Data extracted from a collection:
--- START ---
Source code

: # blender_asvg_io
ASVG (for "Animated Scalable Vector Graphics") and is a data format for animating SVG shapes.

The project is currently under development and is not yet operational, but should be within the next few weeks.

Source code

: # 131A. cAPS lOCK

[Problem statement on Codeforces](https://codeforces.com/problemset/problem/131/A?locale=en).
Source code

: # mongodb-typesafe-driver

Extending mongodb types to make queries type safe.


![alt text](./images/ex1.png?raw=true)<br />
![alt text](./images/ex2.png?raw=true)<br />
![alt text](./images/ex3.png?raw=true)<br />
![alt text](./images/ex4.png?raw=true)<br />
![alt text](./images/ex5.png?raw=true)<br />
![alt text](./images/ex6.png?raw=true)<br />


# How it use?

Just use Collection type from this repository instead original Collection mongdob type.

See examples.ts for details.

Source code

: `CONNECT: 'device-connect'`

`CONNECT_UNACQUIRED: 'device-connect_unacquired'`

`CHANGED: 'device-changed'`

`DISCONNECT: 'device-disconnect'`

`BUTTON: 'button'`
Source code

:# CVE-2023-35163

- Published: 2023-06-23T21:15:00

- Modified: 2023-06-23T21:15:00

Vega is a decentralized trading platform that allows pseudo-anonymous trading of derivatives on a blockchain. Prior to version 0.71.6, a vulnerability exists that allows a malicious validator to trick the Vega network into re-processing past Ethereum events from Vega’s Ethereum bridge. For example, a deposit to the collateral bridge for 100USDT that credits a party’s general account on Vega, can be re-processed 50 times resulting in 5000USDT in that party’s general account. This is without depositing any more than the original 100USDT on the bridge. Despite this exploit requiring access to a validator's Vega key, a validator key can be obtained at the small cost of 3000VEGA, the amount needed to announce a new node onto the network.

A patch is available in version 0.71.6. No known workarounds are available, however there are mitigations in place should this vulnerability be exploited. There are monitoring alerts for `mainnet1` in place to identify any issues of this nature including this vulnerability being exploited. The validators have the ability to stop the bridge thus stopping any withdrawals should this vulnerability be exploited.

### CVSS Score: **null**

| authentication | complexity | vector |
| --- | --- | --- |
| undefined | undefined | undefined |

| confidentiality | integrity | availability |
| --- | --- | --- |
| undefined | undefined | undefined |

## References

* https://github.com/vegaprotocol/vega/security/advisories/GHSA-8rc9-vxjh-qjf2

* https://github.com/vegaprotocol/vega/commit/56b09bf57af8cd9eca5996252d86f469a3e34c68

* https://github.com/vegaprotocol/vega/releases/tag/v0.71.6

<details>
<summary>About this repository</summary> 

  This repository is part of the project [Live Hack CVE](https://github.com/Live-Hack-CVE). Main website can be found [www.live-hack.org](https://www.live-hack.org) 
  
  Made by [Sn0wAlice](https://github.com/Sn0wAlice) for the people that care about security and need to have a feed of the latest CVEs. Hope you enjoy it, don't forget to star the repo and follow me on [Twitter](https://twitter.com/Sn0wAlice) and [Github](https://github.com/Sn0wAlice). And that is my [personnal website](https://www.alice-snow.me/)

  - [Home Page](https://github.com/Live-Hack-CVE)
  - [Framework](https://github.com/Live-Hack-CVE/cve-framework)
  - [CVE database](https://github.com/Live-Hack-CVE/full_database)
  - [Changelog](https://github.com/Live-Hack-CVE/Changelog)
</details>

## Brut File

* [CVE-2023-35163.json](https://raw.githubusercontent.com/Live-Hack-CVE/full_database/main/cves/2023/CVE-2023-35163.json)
--- END ---
Only the count, nothing else: how many lines of the records hold the word "true"?

6